__What the task asks__
Check each line of the data for the string "View". Report how many have it, and give nothing else.

::: Raw data

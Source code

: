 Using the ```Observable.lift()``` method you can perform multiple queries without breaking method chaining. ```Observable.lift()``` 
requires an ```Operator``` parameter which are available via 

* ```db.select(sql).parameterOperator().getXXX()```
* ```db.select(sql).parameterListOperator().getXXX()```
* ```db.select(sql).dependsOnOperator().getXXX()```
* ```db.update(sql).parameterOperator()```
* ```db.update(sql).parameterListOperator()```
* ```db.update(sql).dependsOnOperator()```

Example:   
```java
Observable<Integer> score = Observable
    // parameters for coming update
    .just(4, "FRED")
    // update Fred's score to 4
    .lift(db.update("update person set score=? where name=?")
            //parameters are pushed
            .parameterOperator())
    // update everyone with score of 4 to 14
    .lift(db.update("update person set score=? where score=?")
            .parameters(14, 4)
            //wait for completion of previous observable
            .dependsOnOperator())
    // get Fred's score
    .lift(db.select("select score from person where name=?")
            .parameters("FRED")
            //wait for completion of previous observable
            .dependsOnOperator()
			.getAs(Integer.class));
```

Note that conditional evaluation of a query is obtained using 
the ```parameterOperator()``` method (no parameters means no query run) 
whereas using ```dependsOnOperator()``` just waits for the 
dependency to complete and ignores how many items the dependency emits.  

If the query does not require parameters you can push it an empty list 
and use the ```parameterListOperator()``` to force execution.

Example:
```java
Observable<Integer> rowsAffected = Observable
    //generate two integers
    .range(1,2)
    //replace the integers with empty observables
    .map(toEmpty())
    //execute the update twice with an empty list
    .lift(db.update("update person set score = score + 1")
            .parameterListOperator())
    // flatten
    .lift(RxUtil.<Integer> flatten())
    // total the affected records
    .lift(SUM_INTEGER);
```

::::::
::: Raw data

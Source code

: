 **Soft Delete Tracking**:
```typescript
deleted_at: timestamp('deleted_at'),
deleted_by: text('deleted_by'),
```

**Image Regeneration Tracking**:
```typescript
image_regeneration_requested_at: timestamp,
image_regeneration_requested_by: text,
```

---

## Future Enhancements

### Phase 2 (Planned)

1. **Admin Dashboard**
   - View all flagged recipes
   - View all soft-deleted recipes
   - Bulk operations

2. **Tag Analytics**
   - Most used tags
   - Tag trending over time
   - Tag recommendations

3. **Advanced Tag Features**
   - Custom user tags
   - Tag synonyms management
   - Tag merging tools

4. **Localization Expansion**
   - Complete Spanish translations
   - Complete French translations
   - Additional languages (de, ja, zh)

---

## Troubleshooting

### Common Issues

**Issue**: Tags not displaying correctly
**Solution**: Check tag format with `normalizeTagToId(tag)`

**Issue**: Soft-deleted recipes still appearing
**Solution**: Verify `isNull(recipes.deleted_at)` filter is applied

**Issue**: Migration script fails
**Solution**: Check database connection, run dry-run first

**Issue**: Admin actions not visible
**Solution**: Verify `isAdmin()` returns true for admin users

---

::::::

__Solved problem__
2